The golden and frothy drink in question was a Fig Kiss. Yeah, someone really invented that. Its claim to fame is that Lady Gaga ordered one. It’s made with something like limoncello
but made with figs, so it might have been called figicello. Wes (or Nick)
offered us a slurp and Pam pronounced it tasty. Although I’ve slurped on worse
things, that cocktail wasn’t something I needed to try.
After the three guys left, Pam and I joined our friends at
their cocktail table and yakked about weddings, the Boy Scouts, foreign
countries, and differential equations.
Zola isn’t a late night place, and when it cleared out the
others decided it was time for their beauty sleep. Pam and I headed to
Chumley’s, State College’s best bar, for a nightcap. Ellen, the manager, is a
super host and makes everyone feel at home. It’s sort of like Cheers meets the
Algonquin Round Table meets a gay West Virginia road house. In other words, what’s
not to like?
It was crowded. And loud, though OSHA regs didn't require us to wear ear
protection. The crowd was pretty jolly. It wasn’t a night for my usual M.O. of
standing around and not saying much.
No, this isn't Kenny. It's not even in State College. But hey, if that guy in green trousers doesn't have a place in my blog, I don't know who does. |
Kenny, a biology grad student slash foodie, greeted me with
“Say Rick, that guy you were in here with the other day…is he gay? He gave me his
phone number.” I thought of typing LOL into my phone and handing it to him. Instead,
I did things the old fashioned way and laughed out loud. I said, “No, he’s not
gay. I went to his wedding. To a woman. Definitely not gay. Knows no show tunes
and wouldn’t know a pelmet from a peplum.”
He asked if I were sure, all the while giving me that look that said, “You so do not know what you’re talking about.” OK, maybe I’m not as sure as I thought I was. But I’m still pretty sure.
He asked if I were sure, all the while giving me that look that said, “You so do not know what you’re talking about.” OK, maybe I’m not as sure as I thought I was.
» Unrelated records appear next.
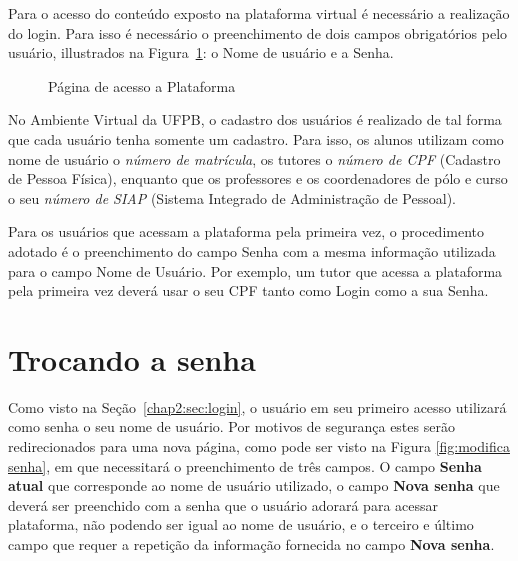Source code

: Para o acesso do conteúdo exposto na plataforma virtual é necessário a realização do login.
Para isso é necessário o preenchimento de dois campos obrigatórios pelo usuário, illustrados 
na Figura~\ref{fig:login}: o Nome de usuário e a Senha.

\begin{figure}[htbp]
 \begin{center}
  \caption{Página de acesso a Plataforma}
  \label{fig:login}
 \end{center}
\end{figure}

No Ambiente Virtual da UFPB, o cadastro dos usuários é realizado de tal forma que cada usuário tenha somente 
um cadastro. Para isso, os alunos utilizam como nome de usuário o \emph{número de matrícula}, os tutores o \emph{número de CPF} (Cadastro de Pessoa Física), enquanto que os professores e os coordenadores de pólo e curso o seu \emph{número de SIAP} (Sistema Integrado de Administração de Pessoal).

Para os usuários que acessam a plataforma pela primeira vez, o procedimento adotado é o preenchimento do campo Senha com a mesma informação utilizada para o campo Nome de Usuário. Por exemplo, um tutor que acessa a plataforma pela primeira vez deverá 
usar o seu CPF tanto como Login como a sua Senha.
\section{Trocando a senha}
\label{chap2:sec:trocando}
Como visto na Seção~\ref{chap2:sec:login}, o usuário em seu primeiro acesso utilizará como senha o seu nome de usuário. Por motivos de segurança estes serão redirecionados para uma nova página, como pode ser visto na Figura \ref{fig:modifica senha}, em que necessitará o preenchimento de três campos. O campo \textbf{Senha atual} que corresponde ao nome de usuário utilizado, o campo \textbf{Nova senha} que deverá ser preenchido com a senha que o usuário adorará para acessar plataforma, não podendo ser igual ao nome de usuário, e o terceiro e último campo que requer a repetição da informação fornecida no campo \textbf{Nova senha}.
But I’m still pretty sure.
All the while I was thinking, “I can’t believe he’d pick Mr.
X over me.”
Kenny was accompanied by a gaggle of guys. It included Jeff,
who’s in toxic waste dumps and is from New Jersey but claimed not to know which exit.
(As fibs go, it ranks right up there with I’ll respect you in the morning, and
I won’t, well, you know in your you know.)
In discussing Mr. X, Jeff claimed to have great gaydar, and I said that
I wished that he could give me some pointers, since I was well into Season 2 of
Will and Grace before I figured out
that Jack was gay. In quick succession I met Dan the nuclear engineering
student, Kyle the accounting major, and Ryan who did something else. And then
there was a second Pam who was with Steve. Pam works at a social service
agency with one of my friends and Steve, well, he did something else too,
though probably not the same as Ryan’s something else. I gathered, however,
that he probably wanted to do Ryan. The guys were bright and witty—Fred Flintstone
would have let out a yabba dabba doo or two—and much more fun than a quiet
drink at home.
Mindful of the show biz adage that you always have to leave them
wanting more, and before someone bought me a Geritol martini (once ordered by Lady Gaga's grandfather), I decided that it
was time to head home. I had to usher in church the next day and that’s the
sort of date on which you need to smell like Old Spice rather than Old Grand Dad.